-- Opening Marker --

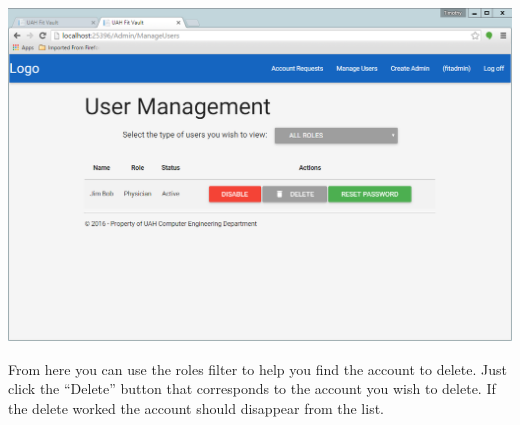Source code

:\documentclass[letterpaper,10pt,english]{sphinxmanual}
\begin{document}
\includegraphics{manage_users.png}

From here you can use the roles filter to help you find the account to delete. Just click the ``Delete'' button that
corresponds to the account you wish to delete. If the delete worked the account should disappear from the list.
\end{document}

-- Closing Marker --

Without the pictures, print the records in full, exactly as they appear.

Source code

:\documentclass[letterpaper,10pt,english]{sphinxmanual}
\begin{document}
\includegraphics{manage_users.png}

From here you can use the roles filter to help you find the account to delete. Just click the ``Delete'' button that
corresponds to the account you wish to delete. If the delete worked the account should disappear from the list.
\end{document}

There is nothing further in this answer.